|Recently I paid a visit to South Australia's west coast in search of some good fishing and a relaxing holiday.
My accomplices were my father, uncle and his mate and were are all keen fisherman.
We were headed to Fowlers Bay and on arriving we promptly set up camp in the sand dunes at scott's beach.
On the first day the salmon fishing had been good, with small schools partolling the deep gutters with fish up 4.5kg.
After a satisfying day we retired to the camp fire, for a few beers and whiskey's.
During the remainder of the trip we tried several different locations around the Fowlers bay area and were always rewarded with a variety of fish and some of the biggest squid I have ever seen.
On the last day of our trip we drove along scott's beach and with the water running up the beach quite high, drivers really had to pay attention.
Due to the fact I wasn't driving I was able to look out and enjoy the scenery.
Arriving near the entrance of the beach I looked and saw what appeared to be a very large piece of wee approximately 35metres from where we were driving.

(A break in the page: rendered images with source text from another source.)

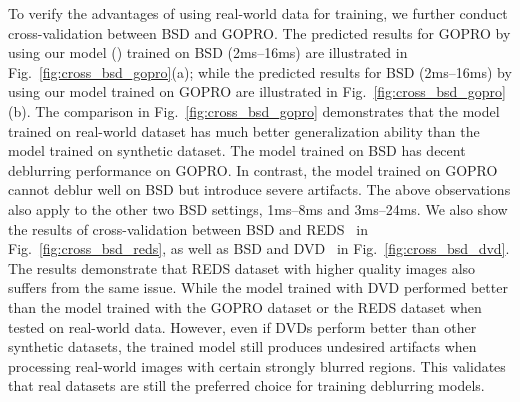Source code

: \documentclass[twocolumn]{svjour3}          \smartqed  \usepackage{graphicx}
\begin{document}
\begin{figure*}[ht]
	\centering
{}
	\hfil
	\caption{Cross-validation between BSD and REDS.}
	\label{fig:cross_bsd_reds}
\end{figure*}

\begin{figure*}[ht]
	\centering
	\hfil
	\caption{Cross-validation between BSD and DVD.}
	\label{fig:cross_bsd_dvd}
\end{figure*}

To verify the advantages of using real-world data for training, we further conduct cross-validation between BSD and GOPRO. The predicted results for GOPRO by using our model () trained on BSD (2ms--16ms) are illustrated in Fig.~\ref{fig:cross_bsd_gopro}(a); while the predicted results for BSD (2ms--16ms) by using our model trained on GOPRO are illustrated in Fig.~\ref{fig:cross_bsd_gopro}(b). The comparison in Fig.~\ref{fig:cross_bsd_gopro} demonstrates that the model trained on real-world dataset has much better generalization ability than the model trained on synthetic dataset. The model trained on BSD has decent deblurring performance on GOPRO. In contrast, the model trained on GOPRO cannot deblur well on BSD but introduce severe artifacts. The above observations also apply to the other two BSD settings, 1ms--8ms and 3ms--24ms. We also show the results of cross-validation between BSD and REDS~\cite{nah2019ntire} in Fig.~\ref{fig:cross_bsd_reds}, as well as BSD and DVD~\cite{su2017deep} in Fig.~\ref{fig:cross_bsd_dvd}. The results demonstrate that REDS dataset with higher quality images also suffers from the same issue. While the model trained with DVD performed better than the model trained with the GOPRO dataset or the REDS dataset when tested on real-world data. However, even if DVDs perform better than other synthetic datasets, the trained model still produces undesired artifacts when processing real-world images with certain strongly blurred regions. This validates that real datasets are still the preferred choice for training deblurring models.
\end{document}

On closer inspection I noticed that the patch of weed was in fact a huge school of salmon.
I shouted for my father to stop the car, he couldn't however due to the surge and we promptly found a spot down a littlle.
As my uncle had my surf rod on his car and he had already driven past I was forced to use a small rod which I had been using for tommies, mullet etc.
The school was in easy casting distance and in no time we were hooking up to some big australian salmon wieghing between 3.5 to 4kg.
On the light gear the fish put up a tremendous fight, and with the surge more fish were lost on lures that were landed.
This was ok as we were releasing the fish anyhow. After about 45 minutes of non stop action my uncle returned minus the trailer and wondered if we were bogged.
I just looked at him then at the school and it didn't register in his mind that it was a school.I had to actually point at it and say 'that weed patch is actually salmon'.
My uncle and his mate then promptly joined in, as the school moved down the beach and into deeper water.
However another school had moved over the reef and were in the shallow water, where we had originally started from.
This pattern of schools moving in and then moving down the beach lasted for three hours.
By the end of it, everyone was well and truly stuffed with sore arms and looks of bewilderment on faces. In total approximately 10 schools moved past us that day and all taking to lures.
During the twenty five years my uncle had been travelling to Fowlers Bay he had never seen schools of salmon in the shallow water, at that particular spot.We all agreed that salmon fishing doesn't get much better than that.
Sharing a beer at the completion of the afternoon session, on the beautiful beach with the sun setting, we decided to stay for another few days.